◆ Try it: Please give back, exactly as written, only the line containing "- Filtrar por categoría" and every line after it until the data below ends.

◆ Supplied entries:
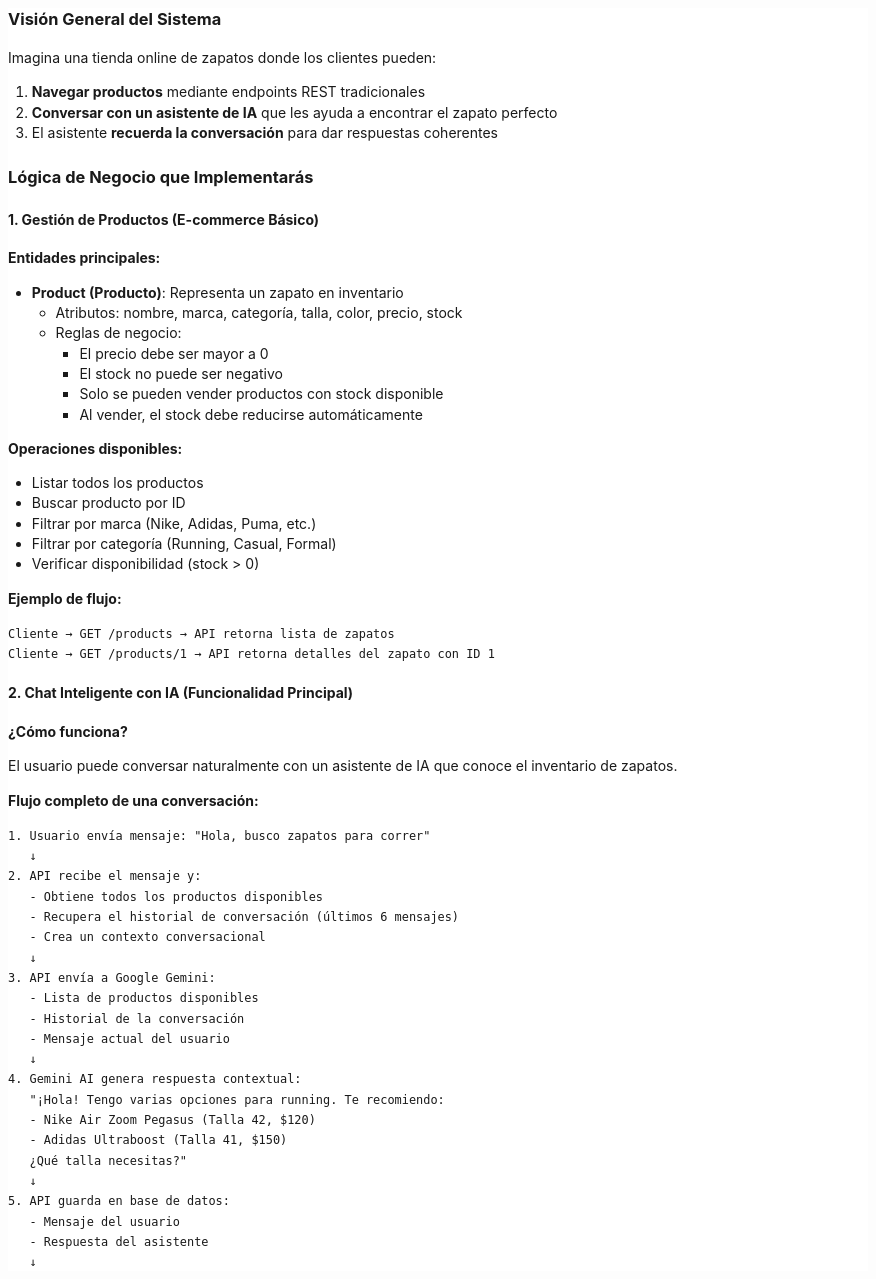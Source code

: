 ### Visión General del Sistema

Imagina una tienda online de zapatos donde los clientes pueden:

1. **Navegar productos** mediante endpoints REST tradicionales
2. **Conversar con un asistente de IA** que les ayuda a encontrar el zapato perfecto
3. El asistente **recuerda la conversación** para dar respuestas coherentes

### Lógica de Negocio que Implementarás

#### 1. **Gestión de Productos (E-commerce Básico)**

**Entidades principales:**

- **Product (Producto)**: Representa un zapato en inventario
  - Atributos: nombre, marca, categoría, talla, color, precio, stock
  - Reglas de negocio:
    - El precio debe ser mayor a 0
    - El stock no puede ser negativo
    - Solo se pueden vender productos con stock disponible
    - Al vender, el stock debe reducirse automáticamente

**Operaciones disponibles:**

- Listar todos los productos
- Buscar producto por ID
- Filtrar por marca (Nike, Adidas, Puma, etc.)
- Filtrar por categoría (Running, Casual, Formal)
- Verificar disponibilidad (stock > 0)

**Ejemplo de flujo:**

```
Cliente → GET /products → API retorna lista de zapatos
Cliente → GET /products/1 → API retorna detalles del zapato con ID 1
```

#### 2. **Chat Inteligente con IA (Funcionalidad Principal)**

**¿Cómo funciona?**

El usuario puede conversar naturalmente con un asistente de IA que conoce el inventario de zapatos.

**Flujo completo de una conversación:**

```
1. Usuario envía mensaje: "Hola, busco zapatos para correr"
   ↓
2. API recibe el mensaje y:
   - Obtiene todos los productos disponibles
   - Recupera el historial de conversación (últimos 6 mensajes)
   - Crea un contexto conversacional
   ↓
3. API envía a Google Gemini:
   - Lista de productos disponibles
   - Historial de la conversación
   - Mensaje actual del usuario
   ↓
4. Gemini AI genera respuesta contextual:
   "¡Hola! Tengo varias opciones para running. Te recomiendo:
   - Nike Air Zoom Pegasus (Talla 42, $120)
   - Adidas Ultraboost (Talla 41, $150)
   ¿Qué talla necesitas?"
   ↓
5. API guarda en base de datos:
   - Mensaje del usuario
   - Respuesta del asistente
   ↓
```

◆ Answer to the problem:
- Filtrar por categoría (Running, Casual, Formal)
- Verificar disponibilidad (stock > 0)

**Ejemplo de flujo:**

```
Cliente → GET /products → API retorna lista de zapatos
Cliente → GET /products/1 → API retorna detalles del zapato con ID 1
```

#### 2. **Chat Inteligente con IA (Funcionalidad Principal)**

**¿Cómo funciona?**

El usuario puede conversar naturalmente con un asistente de IA que conoce el inventario de zapatos.

**Flujo completo de una conversación:**

```
1. Usuario envía mensaje: "Hola, busco zapatos para correr"
   ↓
2. API recibe el mensaje y:
   - Obtiene todos los productos disponibles
   - Recupera el historial de conversación (últimos 6 mensajes)
   - Crea un contexto conversacional
   ↓
3. API envía a Google Gemini:
   - Lista de productos disponibles
   - Historial de la conversación
   - Mensaje actual del usuario
   ↓
4. Gemini AI genera respuesta contextual:
   "¡Hola! Tengo varias opciones para running. Te recomiendo:
   - Nike Air Zoom Pegasus (Talla 42, $120)
   - Adidas Ultraboost (Talla 41, $150)
   ¿Qué talla necesitas?"
   ↓
5. API guarda en base de datos:
   - Mensaje del usuario
   - Respuesta del asistente
   ↓
```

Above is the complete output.